El Chapo's son, who subsequently escaped, is wanted in the US and Mexico over several drug-related charges, says Sky News. He and his brothers are believed to be influential figures in the Sinaloa cartel.
So who is El Chapo?
Guzman - better known as El Chapo, meaning “shorty” - founded the transnational Sinaloa drug cartel, which has been linked with many thousands of deaths. Guzman himself is said to be worth around $1bn (£775m), making him one of Mexico’s richest men. The 62-year-old has made multiple appearances on Forbes magazine’s list of the most powerful people on the planet.
What are his crimes?
El Chapo is considered one of “being the biggest narcotics trafficker in the world”, with charges against him including money laundering, drug trafficking, kidnapping and murder, says The New York Times. His Sinaloa cartel is believed to be responsible for half of all the drugs smuggled into the US from Mexico.
At a trial in New York in February, he was found guilty of ten counts relating to drug-trafficking, including the distribution of cocaine and heroin, illegal firearms possession, and money laundering.
The court heard shocking details about El Chapo’s life, including accusations that he had girls as young as 13 drugged and then raped them.
He “called the youngest of the girls his ‘vitamins’ because he believed that sexual activity with young girls gave him ‘life’”, said a former associate, Colombian drug trafficker Alex Cifuentes.
Cifuentes also claimed that El Chapo paid former Mexican president Enrique Pena Nieto a $100m (£75m) bribe to end a manhunt for him.
Former bodyguard Isaias Valdez Rios told the court that El Chapo murdered two people in front of him, beating them “completely like rag dolls”, before shooting them in the head and ordering that they be thrown on a fire.
The druglord is believed to be responsible for hundreds more murders.
In July, he was sentenced to a life sentence plus 30 years.

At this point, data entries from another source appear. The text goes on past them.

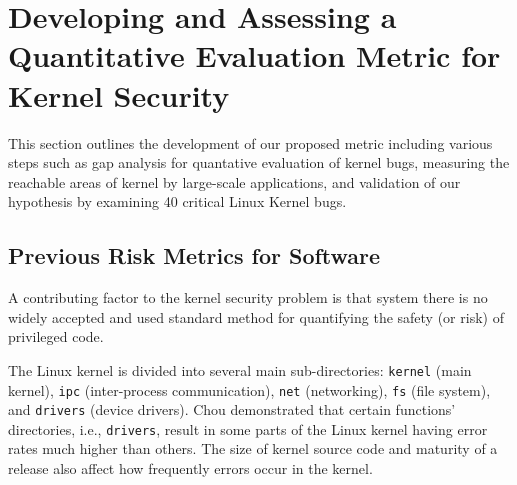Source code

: 	\section{Developing and Assessing a Quantitative Evaluation Metric for
Kernel Security}
\label{sec.metric}




This section outlines the development of our proposed metric including various steps such as gap analysis for quantative evaluation of kernel bugs, measuring the reachable areas of kernel by large-scale applications, and validation of our hypothesis by examining 40 critical Linux Kernel bugs.


\subsection{Previous Risk Metrics for Software}

A contributing factor to the kernel security problem is that system there is
no widely accepted and used standard method for quantifying the safety (or risk) of
privileged code.  



The Linux kernel is divided into several main sub-directories:
\texttt{kernel} (main kernel), \texttt{ipc} (inter-process communication),
\texttt{net} (networking), \texttt{fs} (file system), and \texttt{drivers} (device drivers).
Chou %
\cite{PittSFIeld} demonstrated that certain functions' directories, i.e.,
\texttt{drivers}, result in some parts of the Linux kernel having
error rates much higher than others. The size of kernel source code and maturity of a release also affect how frequently errors occur in the kernel.

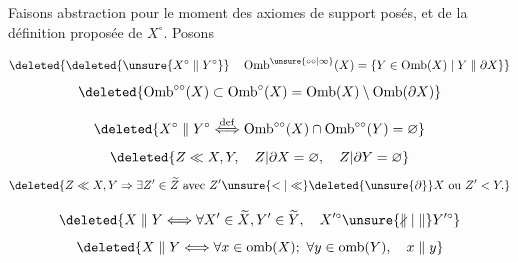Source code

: 
Faisons abstraction pour le moment des axiomes de support posés, et de la définition proposée de $X^\circ$. Posons

\[
\deleted{\deleted{\unsure{X^\circ\parallel Y^\circ}}\quad\operatorname{Omb}^{\unsure{\circ\circ|\infty}}(X)=\{Y\in\operatorname{Omb}(X)\mid Y\parallel\partial X\}}
\]
\[
\deleted{\operatorname{Omb}^{\circ\circ}(X)\subset\operatorname{Omb}^{\circ}(X)=\operatorname{Omb}(X)\setminus\operatorname{Omb}(\partial X)}
\]

\[
\deleted{X^\circ\parallel Y^\circ\overset{\mathrm{def}}{\Longleftrightarrow}\operatorname{Omb}^{\circ\circ}(X)\cap\operatorname{Omb}^{\circ\circ}(Y)=\varnothing}
\]
\[
\deleted{Z\ll X,Y,\quad Z|\partial X=\varnothing,\quad Z|\partial Y=\varnothing}
\]
\[
\deleted{Z\ll X,Y\Rightarrow\exists Z'\in\widetilde Z\ \text{avec}\ Z'\unsure{<|\ll}\deleted{\unsure{\partial}}X\ \text{ou}\ Z'<Y.}
\]

\[
\deleted{X\parallel Y\Longleftrightarrow\forall X'\in\widetilde X,Y'\in\widetilde Y,\quad X'^\circ\unsure{\nparallel|\parallel}Y'^\circ}
\]
\[
\deleted{X\parallel Y\Longleftrightarrow\forall x\in\operatorname{omb}(X);\ \forall y\in\operatorname{omb}(Y),\quad x\parallel y}
\]
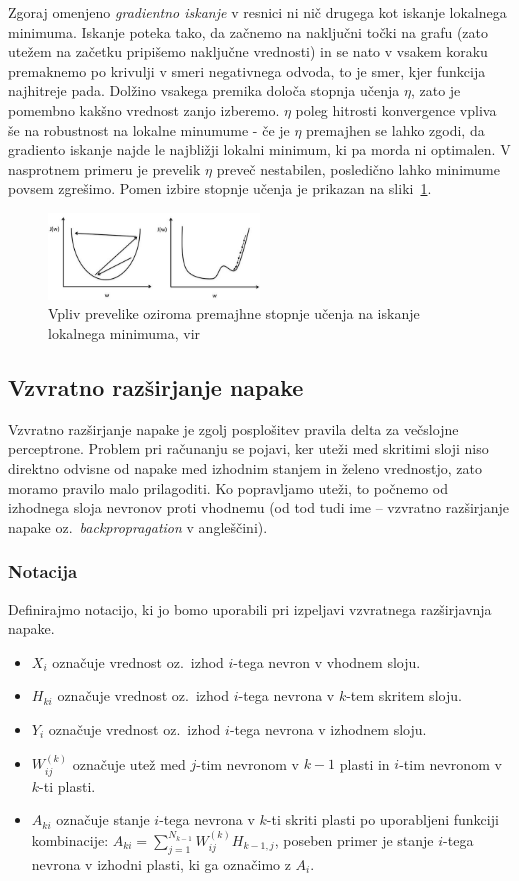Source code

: \documentclass[mat1]{fmfdelo}
\begin{document}
Zgoraj omenjeno \emph{gradientno iskanje} v resnici ni nič drugega kot iskanje lokalnega minimuma. Iskanje poteka tako, da začnemo na naključni točki na grafu (zato utežem na začetku pripišemo naključne vrednosti) in se nato v vsakem koraku premaknemo po krivulji v smeri negativnega odvoda, to je smer, kjer funkcija najhitreje pada. Dolžino vsakega premika določa stopnja učenja $\eta$, zato je pomembno kakšno vrednost zanjo izberemo. $\eta$ poleg hitrosti konvergence vpliva še na robustnost na lokalne
minumume - če je $\eta$ premajhen se lahko zgodi, da gradiento iskanje najde le najbližji lokalni minimum, ki pa morda ni optimalen. V nasprotnem primeru je prevelik $\eta$ preveč nestabilen, posledično lahko minimume povsem zgrešimo. Pomen izbire stopnje učenja je prikazan na sliki~\ref{fig:gradi}.
%
\begin{figure}[!ht]
	\centering
	\includegraphics[width=0.5\textwidth]{gradient-descent.jpg}
	\caption{Vpliv prevelike oziroma premajhne stopnje učenja na iskanje lokalnega minimuma, vir~\cite{grad}}
		\label{fig:gradi}
\end{figure}

\subsection{Vzvratno razširjanje napake}
Vzvratno razširjanje napake je zgolj posplošitev pravila delta za večslojne perceptrone. Problem pri računanju se pojavi, ker uteži med skritimi sloji niso direktno odvisne od napake med izhodnim stanjem in želeno vrednostjo, zato moramo pravilo malo prilagoditi. Ko popravljamo uteži, to počnemo od izhodnega sloja nevronov proti vhodnemu (od tod tudi ime --  vzvratno razširjanje napake oz.\ \emph{backpropragation} v angleščini). 

\subsubsection{Notacija}
Definirajmo notacijo, ki jo bomo uporabili pri izpeljavi vzvratnega razširjavnja napake. 
\begin{itemize}
\item $X_{i}$ označuje vrednost oz.\ izhod $i$-tega nevron v vhodnem sloju.
\item $H_{ki}$ označuje vrednost oz.\ izhod $i$-tega nevrona v $k$-tem skritem sloju. 
\item $Y_i$ označuje vrednost oz.\ izhod $i$-tega nevrona v izhodnem sloju.
\item $W^{(k)}_{ij}$ označuje utež med $j$-tim nevronom v  $k-1$ plasti in $i$-tim nevronom v $k$-ti plasti.
\item $A_{ki}$ označuje stanje $i$-tega nevrona v $k$-ti skriti plasti po uporabljeni funkciji kombinacije: $A_{ki} = \sum^{N_{k-1}}_{j=1}W^{(k)}_{ij}H_{k-1,j}$, poseben primer je stanje $i$-tega nevrona v izhodni plasti, ki ga označimo z $A_i$.
\end{itemize}
\end{document}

Why was he tried in the US?
Mexico “has certainly tried to bring Guzman to justice before, but he has twice escaped from maximum security prisons in his native country”, says The Washington Post. His 2015 escape “seemed to make Mexican authorities acknowledge that Guzman had the upper hand over their judicial system”, the newspaper adds. Following his recapture in 2016 - after being spotted at a hotel in the seaside town of Los Mochis - the Mexican government sent him to the US to face trial.
“I think they recognised that there was weakness still in the system,” explains Latin American scholar Eric Olson. “It became a situation where the risks of extraditing him became less than the risks of not extraditing him.”
Judge Brian Cogan, who presided over the US trial, thanked the jurors for convicting El Chapo, saying that their dedication was "remarkable and it made me very proud to be an American".